Task description >> Given the entries below, copy each of them out exactly.

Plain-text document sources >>

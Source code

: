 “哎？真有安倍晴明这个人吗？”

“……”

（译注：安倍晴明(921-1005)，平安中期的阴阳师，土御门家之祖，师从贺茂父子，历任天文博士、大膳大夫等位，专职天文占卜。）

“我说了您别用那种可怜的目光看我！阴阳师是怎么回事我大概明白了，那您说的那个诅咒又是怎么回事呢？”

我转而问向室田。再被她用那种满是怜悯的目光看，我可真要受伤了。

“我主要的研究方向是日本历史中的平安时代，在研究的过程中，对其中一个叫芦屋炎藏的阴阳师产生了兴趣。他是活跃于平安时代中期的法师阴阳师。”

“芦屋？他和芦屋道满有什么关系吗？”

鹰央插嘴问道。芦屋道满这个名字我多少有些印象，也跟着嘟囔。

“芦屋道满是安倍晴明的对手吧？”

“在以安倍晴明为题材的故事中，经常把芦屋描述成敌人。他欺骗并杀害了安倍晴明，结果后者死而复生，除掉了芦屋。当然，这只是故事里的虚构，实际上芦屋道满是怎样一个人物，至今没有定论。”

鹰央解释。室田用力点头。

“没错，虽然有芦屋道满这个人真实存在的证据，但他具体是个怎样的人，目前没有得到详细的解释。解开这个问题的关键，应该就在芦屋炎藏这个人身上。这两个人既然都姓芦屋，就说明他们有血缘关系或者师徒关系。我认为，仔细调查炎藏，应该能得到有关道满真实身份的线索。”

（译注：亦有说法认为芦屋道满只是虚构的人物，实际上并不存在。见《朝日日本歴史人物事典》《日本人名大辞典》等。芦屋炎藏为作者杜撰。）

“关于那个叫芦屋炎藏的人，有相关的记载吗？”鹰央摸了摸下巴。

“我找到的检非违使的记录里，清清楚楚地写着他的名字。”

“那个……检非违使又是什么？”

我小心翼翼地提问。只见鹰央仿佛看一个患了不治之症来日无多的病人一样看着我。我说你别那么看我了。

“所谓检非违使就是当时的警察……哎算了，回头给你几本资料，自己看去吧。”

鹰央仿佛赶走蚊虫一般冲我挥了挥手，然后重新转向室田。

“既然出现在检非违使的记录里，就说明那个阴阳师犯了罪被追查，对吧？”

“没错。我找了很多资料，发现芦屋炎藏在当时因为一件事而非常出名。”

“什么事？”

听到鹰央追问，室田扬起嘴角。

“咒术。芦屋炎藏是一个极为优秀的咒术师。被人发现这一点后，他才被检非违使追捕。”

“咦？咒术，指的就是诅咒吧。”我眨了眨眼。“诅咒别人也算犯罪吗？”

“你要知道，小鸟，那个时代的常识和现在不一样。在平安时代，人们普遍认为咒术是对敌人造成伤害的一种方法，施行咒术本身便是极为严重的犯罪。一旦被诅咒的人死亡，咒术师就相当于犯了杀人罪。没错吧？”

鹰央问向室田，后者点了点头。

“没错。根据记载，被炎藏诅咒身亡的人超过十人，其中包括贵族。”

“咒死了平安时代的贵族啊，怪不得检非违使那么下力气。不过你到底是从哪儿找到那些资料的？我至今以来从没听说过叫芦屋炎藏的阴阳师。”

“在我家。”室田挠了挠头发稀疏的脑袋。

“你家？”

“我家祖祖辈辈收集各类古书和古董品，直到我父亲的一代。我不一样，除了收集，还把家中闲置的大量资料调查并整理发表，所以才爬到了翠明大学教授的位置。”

Exercise answer >>
Source code

: “哎？真有安倍晴明这个人吗？”

“……”

（译注：安倍晴明(921-1005)，平安中期的阴阳师，土御门家之祖，师从贺茂父子，历任天文博士、大膳大夫等位，专职天文占卜。）

“我说了您别用那种可怜的目光看我！阴阳师是怎么回事我大概明白了，那您说的那个诅咒又是怎么回事呢？”

我转而问向室田。再被她用那种满是怜悯的目光看，我可真要受伤了。

“我主要的研究方向是日本历史中的平安时代，在研究的过程中，对其中一个叫芦屋炎藏的阴阳师产生了兴趣。他是活跃于平安时代中期的法师阴阳师。”

“芦屋？他和芦屋道满有什么关系吗？”

鹰央插嘴问道。芦屋道满这个名字我多少有些印象，也跟着嘟囔。

“芦屋道满是安倍晴明的对手吧？”

“在以安倍晴明为题材的故事中，经常把芦屋描述成敌人。他欺骗并杀害了安倍晴明，结果后者死而复生，除掉了芦屋。当然，这只是故事里的虚构，实际上芦屋道满是怎样一个人物，至今没有定论。”

鹰央解释。室田用力点头。

“没错，虽然有芦屋道满这个人真实存在的证据，但他具体是个怎样的人，目前没有得到详细的解释。解开这个问题的关键，应该就在芦屋炎藏这个人身上。这两个人既然都姓芦屋，就说明他们有血缘关系或者师徒关系。我认为，仔细调查炎藏，应该能得到有关道满真实身份的线索。”

（译注：亦有说法认为芦屋道满只是虚构的人物，实际上并不存在。见《朝日日本歴史人物事典》《日本人名大辞典》等。芦屋炎藏为作者杜撰。）

“关于那个叫芦屋炎藏的人，有相关的记载吗？”鹰央摸了摸下巴。

“我找到的检非违使的记录里，清清楚楚地写着他的名字。”

“那个……检非违使又是什么？”

我小心翼翼地提问。只见鹰央仿佛看一个患了不治之症来日无多的病人一样看着我。我说你别那么看我了。

“所谓检非违使就是当时的警察……哎算了，回头给你几本资料，自己看去吧。”

鹰央仿佛赶走蚊虫一般冲我挥了挥手，然后重新转向室田。

“既然出现在检非违使的记录里，就说明那个阴阳师犯了罪被追查，对吧？”

“没错。我找了很多资料，发现芦屋炎藏在当时因为一件事而非常出名。”

“什么事？”

听到鹰央追问，室田扬起嘴角。

“咒术。芦屋炎藏是一个极为优秀的咒术师。被人发现这一点后，他才被检非违使追捕。”

“咦？咒术，指的就是诅咒吧。”我眨了眨眼。“诅咒别人也算犯罪吗？”

“你要知道，小鸟，那个时代的常识和现在不一样。在平安时代，人们普遍认为咒术是对敌人造成伤害的一种方法，施行咒术本身便是极为严重的犯罪。一旦被诅咒的人死亡，咒术师就相当于犯了杀人罪。没错吧？”

鹰央问向室田，后者点了点头。

“没错。根据记载，被炎藏诅咒身亡的人超过十人，其中包括贵族。”

“咒死了平安时代的贵族啊，怪不得检非违使那么下力气。不过你到底是从哪儿找到那些资料的？我至今以来从没听说过叫芦屋炎藏的阴阳师。”

“在我家。”室田挠了挠头发稀疏的脑袋。

“你家？”

“我家祖祖辈辈收集各类古书和古董品，直到我父亲的一代。我不一样，除了收集，还把家中闲置的大量资料调查并整理发表，所以才爬到了翠明大学教授的位置。”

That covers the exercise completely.